(About this exercise)
From the entries provided below, copy each line that contains the word "goal".

(Given information)
----------

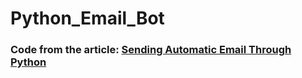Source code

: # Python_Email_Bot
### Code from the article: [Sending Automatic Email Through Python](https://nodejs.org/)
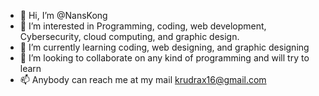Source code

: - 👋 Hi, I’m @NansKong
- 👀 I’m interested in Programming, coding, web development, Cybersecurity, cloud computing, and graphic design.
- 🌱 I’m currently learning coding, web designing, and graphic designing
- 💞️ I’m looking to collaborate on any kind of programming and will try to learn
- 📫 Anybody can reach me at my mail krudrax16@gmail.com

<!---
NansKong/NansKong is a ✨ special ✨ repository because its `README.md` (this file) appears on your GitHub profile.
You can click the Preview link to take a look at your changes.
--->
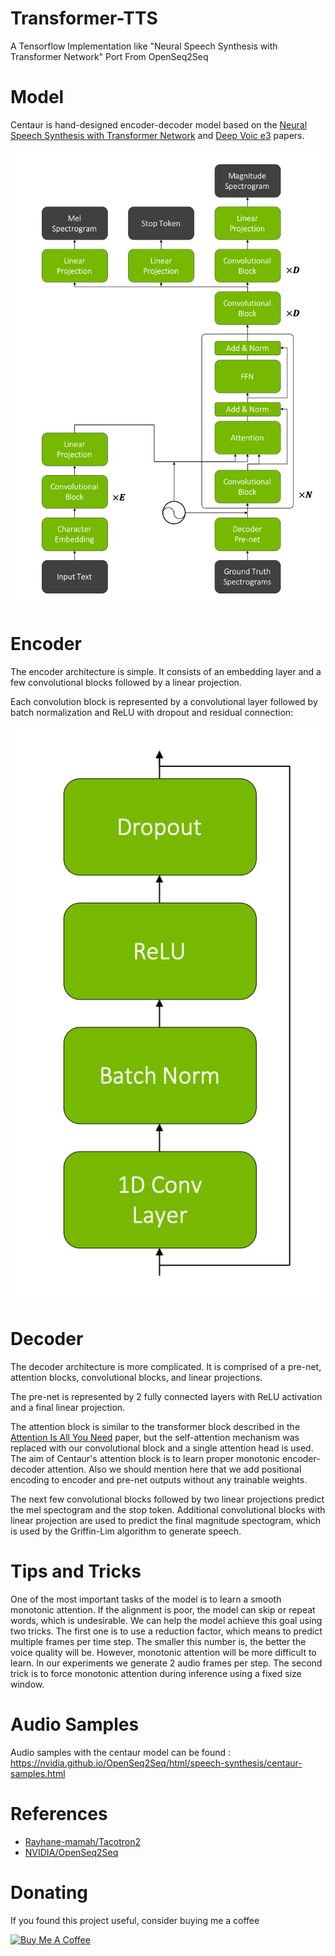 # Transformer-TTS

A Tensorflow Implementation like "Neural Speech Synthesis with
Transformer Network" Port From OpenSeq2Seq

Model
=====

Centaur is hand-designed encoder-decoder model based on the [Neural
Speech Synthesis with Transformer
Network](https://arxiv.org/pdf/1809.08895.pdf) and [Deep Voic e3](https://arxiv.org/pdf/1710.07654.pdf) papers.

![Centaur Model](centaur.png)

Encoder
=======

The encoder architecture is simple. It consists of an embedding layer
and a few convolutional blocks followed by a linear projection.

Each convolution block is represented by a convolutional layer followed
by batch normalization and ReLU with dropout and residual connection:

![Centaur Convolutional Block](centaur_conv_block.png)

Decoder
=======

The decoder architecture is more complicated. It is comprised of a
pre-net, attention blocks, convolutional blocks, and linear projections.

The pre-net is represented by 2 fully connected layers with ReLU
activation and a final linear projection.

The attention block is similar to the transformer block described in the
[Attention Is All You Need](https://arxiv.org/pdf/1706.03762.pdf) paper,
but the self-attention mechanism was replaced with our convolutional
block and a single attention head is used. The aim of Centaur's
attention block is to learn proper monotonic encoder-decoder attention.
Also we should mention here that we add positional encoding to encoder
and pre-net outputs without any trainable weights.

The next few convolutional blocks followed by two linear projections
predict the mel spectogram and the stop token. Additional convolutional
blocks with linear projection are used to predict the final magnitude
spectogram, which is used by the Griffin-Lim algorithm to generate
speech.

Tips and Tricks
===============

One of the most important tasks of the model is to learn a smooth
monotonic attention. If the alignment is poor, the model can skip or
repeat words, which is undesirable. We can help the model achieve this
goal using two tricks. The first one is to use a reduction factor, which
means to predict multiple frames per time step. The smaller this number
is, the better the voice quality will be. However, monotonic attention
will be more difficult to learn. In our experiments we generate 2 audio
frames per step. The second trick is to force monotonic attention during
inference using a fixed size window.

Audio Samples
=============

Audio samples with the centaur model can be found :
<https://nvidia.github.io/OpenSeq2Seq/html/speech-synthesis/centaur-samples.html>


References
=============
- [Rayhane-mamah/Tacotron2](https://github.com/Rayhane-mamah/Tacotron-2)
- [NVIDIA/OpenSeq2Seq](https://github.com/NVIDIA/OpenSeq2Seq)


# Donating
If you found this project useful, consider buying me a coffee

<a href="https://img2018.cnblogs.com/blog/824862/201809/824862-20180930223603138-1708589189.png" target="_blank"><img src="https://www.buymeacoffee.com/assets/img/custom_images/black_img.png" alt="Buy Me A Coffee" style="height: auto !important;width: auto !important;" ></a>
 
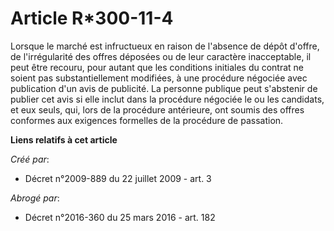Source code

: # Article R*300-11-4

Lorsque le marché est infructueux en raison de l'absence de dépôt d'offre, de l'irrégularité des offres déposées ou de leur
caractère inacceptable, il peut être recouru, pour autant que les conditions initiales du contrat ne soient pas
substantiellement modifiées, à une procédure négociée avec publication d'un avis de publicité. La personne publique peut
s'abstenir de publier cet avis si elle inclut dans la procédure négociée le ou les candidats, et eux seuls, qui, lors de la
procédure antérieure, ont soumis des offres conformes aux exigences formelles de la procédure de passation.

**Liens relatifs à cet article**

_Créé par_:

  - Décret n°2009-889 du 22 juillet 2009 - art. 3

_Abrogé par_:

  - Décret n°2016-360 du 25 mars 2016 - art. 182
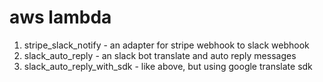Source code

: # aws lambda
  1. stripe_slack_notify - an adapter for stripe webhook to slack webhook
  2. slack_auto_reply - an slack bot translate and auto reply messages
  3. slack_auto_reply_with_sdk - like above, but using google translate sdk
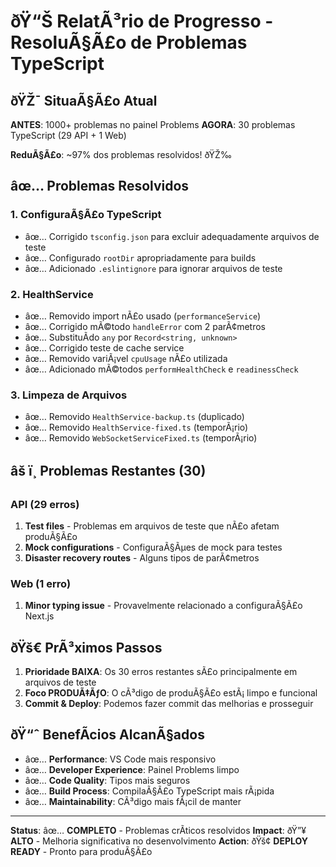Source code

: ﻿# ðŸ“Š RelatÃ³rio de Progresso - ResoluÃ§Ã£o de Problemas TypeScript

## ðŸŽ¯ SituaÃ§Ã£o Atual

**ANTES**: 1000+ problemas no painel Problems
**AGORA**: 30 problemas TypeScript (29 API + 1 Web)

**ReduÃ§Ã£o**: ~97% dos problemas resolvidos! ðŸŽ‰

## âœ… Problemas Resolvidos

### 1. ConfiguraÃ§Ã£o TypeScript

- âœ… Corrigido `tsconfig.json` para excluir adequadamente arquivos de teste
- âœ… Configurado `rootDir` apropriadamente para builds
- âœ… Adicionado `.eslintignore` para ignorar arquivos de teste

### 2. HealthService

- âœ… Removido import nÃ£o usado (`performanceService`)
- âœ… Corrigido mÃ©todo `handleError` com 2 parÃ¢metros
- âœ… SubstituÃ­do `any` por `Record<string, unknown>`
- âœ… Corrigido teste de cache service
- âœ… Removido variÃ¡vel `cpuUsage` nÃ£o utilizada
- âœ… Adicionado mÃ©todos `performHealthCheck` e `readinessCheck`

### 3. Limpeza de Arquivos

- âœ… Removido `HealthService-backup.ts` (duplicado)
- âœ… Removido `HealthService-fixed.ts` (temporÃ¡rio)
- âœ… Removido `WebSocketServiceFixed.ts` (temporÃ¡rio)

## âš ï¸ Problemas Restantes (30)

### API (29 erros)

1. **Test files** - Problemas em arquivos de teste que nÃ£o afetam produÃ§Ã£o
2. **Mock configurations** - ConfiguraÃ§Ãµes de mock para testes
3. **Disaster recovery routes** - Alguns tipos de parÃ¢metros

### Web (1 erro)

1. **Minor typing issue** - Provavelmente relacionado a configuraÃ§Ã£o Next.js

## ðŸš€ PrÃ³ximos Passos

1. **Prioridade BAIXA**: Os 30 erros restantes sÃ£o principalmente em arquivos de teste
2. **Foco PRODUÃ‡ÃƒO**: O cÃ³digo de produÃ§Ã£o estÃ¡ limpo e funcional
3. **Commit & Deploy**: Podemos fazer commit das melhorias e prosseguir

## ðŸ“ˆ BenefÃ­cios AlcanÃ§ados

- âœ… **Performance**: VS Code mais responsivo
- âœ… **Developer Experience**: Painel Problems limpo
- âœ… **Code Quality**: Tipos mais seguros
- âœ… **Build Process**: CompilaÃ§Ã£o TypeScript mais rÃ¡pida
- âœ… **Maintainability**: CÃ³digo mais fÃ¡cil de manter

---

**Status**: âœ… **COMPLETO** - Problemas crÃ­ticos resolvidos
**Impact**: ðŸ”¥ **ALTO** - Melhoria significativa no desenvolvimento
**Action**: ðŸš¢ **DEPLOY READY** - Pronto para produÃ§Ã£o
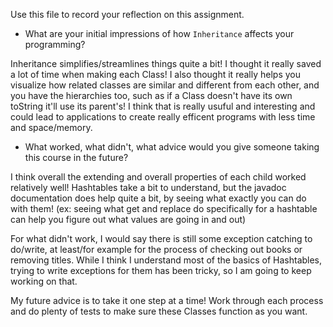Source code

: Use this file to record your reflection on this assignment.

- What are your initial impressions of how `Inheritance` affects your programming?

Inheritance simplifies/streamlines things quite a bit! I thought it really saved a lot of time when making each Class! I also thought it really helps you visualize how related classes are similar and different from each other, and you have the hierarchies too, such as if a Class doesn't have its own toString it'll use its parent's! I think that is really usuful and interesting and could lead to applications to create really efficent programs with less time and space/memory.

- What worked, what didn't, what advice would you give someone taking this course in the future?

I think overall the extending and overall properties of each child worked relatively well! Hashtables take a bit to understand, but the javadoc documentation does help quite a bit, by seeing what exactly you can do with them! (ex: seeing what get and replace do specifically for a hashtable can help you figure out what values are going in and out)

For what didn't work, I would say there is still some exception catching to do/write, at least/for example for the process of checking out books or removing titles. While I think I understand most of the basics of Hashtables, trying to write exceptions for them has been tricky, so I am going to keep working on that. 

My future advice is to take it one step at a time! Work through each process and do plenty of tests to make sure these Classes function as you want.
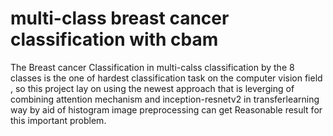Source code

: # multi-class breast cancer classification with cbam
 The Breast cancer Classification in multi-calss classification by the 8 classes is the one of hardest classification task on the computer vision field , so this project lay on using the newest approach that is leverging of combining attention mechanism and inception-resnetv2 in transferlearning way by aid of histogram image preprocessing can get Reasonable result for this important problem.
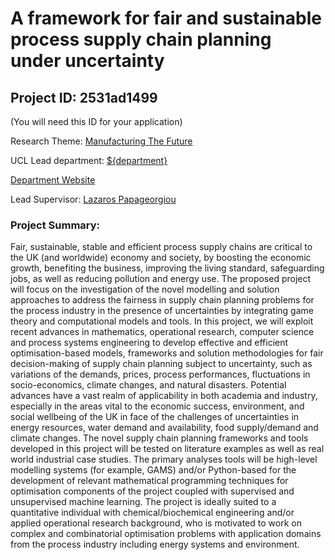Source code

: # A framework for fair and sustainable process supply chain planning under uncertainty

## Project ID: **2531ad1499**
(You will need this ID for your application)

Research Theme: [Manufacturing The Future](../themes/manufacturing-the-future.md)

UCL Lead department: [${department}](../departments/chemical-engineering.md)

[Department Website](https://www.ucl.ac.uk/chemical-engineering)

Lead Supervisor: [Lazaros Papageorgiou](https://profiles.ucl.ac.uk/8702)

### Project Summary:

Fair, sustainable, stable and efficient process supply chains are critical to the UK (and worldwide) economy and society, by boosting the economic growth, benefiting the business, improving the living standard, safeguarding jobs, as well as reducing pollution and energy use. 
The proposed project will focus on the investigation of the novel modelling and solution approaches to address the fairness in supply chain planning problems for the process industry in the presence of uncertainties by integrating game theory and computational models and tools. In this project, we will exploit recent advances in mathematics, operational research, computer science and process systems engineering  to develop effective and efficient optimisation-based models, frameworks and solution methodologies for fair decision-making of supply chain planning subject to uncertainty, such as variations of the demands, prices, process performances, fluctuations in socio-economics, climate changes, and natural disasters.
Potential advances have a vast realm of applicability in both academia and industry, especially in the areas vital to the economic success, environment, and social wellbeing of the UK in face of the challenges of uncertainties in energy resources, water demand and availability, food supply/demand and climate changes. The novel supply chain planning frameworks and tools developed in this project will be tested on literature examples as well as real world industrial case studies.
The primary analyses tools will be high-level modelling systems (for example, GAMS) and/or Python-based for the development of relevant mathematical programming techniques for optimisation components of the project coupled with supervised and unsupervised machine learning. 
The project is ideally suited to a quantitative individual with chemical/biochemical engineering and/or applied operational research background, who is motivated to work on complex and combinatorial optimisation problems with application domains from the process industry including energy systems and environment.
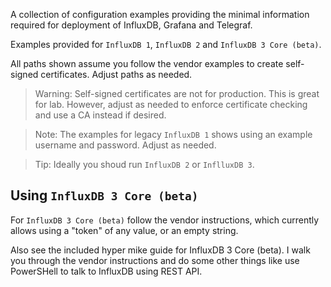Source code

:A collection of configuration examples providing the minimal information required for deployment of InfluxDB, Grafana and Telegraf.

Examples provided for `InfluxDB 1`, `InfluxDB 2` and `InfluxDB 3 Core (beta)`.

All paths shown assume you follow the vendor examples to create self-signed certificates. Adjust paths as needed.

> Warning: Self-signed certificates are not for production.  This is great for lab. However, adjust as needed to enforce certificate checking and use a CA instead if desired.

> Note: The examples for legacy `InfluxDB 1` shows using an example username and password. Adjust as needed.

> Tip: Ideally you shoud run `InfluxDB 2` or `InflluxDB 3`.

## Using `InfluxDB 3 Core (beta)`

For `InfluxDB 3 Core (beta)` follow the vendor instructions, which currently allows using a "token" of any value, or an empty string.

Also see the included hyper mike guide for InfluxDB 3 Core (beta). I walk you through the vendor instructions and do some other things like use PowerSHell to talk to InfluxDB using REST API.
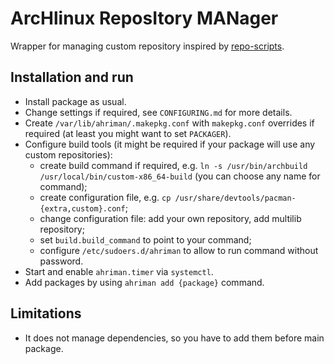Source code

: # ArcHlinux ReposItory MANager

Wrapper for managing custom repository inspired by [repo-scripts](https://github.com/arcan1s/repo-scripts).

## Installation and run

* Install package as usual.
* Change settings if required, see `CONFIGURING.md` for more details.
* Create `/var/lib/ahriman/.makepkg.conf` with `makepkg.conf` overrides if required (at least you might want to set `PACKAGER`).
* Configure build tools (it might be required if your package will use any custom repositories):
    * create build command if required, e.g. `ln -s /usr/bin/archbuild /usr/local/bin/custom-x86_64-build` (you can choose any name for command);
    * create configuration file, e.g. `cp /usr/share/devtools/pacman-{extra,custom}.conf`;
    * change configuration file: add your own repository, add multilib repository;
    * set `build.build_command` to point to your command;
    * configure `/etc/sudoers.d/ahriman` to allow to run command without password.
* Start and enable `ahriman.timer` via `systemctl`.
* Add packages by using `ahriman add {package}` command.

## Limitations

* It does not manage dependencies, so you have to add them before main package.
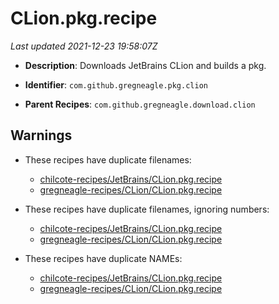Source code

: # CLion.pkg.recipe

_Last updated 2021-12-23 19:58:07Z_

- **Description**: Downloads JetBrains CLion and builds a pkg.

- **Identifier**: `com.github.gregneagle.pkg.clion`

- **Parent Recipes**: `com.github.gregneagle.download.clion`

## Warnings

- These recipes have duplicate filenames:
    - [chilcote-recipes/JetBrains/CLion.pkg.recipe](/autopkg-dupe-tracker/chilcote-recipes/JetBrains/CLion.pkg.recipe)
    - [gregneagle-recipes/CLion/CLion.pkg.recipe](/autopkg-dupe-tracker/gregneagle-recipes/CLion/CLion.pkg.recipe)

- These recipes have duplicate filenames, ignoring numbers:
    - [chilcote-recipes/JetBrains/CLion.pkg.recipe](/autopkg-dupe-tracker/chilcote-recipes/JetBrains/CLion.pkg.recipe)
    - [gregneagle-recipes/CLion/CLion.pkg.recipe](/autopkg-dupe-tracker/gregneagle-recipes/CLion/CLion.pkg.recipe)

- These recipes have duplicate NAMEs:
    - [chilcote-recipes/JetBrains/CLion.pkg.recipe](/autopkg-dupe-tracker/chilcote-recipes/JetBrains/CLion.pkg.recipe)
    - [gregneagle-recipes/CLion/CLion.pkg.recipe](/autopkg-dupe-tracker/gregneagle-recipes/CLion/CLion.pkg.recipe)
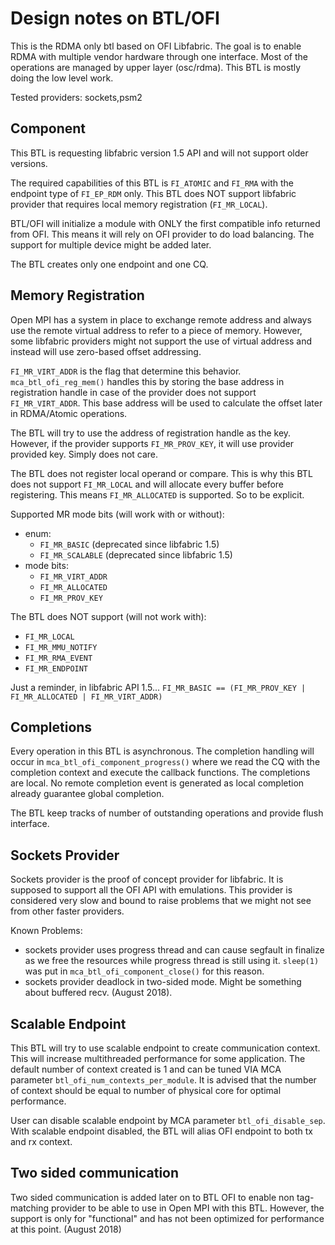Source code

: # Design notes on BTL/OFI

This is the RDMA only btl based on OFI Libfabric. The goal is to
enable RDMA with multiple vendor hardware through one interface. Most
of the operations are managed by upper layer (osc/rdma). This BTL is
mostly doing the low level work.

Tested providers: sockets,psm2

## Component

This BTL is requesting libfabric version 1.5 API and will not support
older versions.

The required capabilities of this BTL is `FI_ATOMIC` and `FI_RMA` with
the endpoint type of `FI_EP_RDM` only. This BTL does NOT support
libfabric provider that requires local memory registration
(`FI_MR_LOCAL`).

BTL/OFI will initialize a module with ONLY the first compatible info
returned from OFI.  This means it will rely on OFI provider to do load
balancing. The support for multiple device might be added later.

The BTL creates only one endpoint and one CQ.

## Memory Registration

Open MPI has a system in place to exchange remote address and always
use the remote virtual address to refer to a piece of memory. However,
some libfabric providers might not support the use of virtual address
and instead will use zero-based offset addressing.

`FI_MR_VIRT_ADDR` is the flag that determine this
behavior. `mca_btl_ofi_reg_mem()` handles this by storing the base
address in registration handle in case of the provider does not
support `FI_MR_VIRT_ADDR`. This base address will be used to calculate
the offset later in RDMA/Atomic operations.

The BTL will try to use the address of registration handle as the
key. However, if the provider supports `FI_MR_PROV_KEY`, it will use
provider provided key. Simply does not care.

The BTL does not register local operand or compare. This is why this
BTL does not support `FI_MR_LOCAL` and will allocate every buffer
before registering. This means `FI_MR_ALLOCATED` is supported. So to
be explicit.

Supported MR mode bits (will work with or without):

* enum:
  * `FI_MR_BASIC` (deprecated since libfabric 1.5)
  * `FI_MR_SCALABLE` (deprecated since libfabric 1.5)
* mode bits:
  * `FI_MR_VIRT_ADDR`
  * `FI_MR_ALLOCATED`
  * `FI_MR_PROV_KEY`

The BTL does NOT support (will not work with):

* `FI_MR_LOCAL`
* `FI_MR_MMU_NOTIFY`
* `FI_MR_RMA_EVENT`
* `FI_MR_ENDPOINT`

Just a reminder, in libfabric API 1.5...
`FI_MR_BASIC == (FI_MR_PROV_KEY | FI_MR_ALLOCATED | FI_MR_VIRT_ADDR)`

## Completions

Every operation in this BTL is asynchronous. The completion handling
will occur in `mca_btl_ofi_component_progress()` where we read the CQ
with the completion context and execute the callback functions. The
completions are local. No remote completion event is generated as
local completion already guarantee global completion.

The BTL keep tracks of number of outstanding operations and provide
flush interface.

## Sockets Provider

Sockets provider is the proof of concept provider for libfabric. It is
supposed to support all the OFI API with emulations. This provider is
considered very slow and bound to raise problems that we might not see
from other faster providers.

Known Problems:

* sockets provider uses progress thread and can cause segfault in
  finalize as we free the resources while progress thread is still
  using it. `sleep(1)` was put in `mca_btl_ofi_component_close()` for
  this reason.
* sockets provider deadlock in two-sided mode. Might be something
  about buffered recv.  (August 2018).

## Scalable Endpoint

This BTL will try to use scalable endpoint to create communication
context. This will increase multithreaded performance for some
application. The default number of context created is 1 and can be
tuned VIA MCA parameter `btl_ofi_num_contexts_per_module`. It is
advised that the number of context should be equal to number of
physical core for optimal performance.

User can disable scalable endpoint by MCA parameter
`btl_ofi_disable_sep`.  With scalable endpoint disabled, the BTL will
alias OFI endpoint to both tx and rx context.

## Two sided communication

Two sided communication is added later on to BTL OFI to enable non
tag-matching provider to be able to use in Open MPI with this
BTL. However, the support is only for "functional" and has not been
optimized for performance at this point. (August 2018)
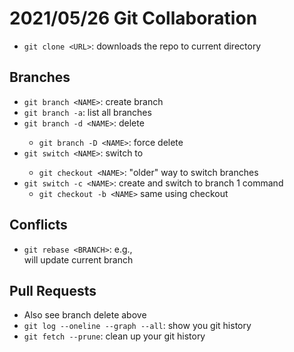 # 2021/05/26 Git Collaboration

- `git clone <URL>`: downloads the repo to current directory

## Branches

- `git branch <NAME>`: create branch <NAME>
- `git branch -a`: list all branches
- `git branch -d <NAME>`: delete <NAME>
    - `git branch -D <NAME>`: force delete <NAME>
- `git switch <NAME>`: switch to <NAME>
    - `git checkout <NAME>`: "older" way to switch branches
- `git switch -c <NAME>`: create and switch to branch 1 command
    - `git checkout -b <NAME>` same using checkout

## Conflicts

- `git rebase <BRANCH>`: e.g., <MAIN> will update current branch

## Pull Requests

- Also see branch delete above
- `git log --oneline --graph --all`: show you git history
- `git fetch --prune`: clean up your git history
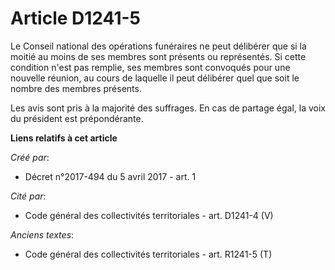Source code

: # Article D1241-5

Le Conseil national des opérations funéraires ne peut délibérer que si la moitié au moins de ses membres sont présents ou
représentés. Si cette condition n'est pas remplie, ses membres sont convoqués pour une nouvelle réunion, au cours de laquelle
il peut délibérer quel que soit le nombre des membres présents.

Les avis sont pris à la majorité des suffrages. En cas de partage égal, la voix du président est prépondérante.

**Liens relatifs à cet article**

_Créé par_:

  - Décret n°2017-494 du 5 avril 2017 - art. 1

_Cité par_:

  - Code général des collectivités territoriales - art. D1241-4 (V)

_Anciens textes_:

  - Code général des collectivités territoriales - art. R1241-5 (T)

----------

(Task result)
goal using two tricks. The first one is to use a reduction factor, which
This is the RDMA only btl based on OFI Libfabric. The goal is to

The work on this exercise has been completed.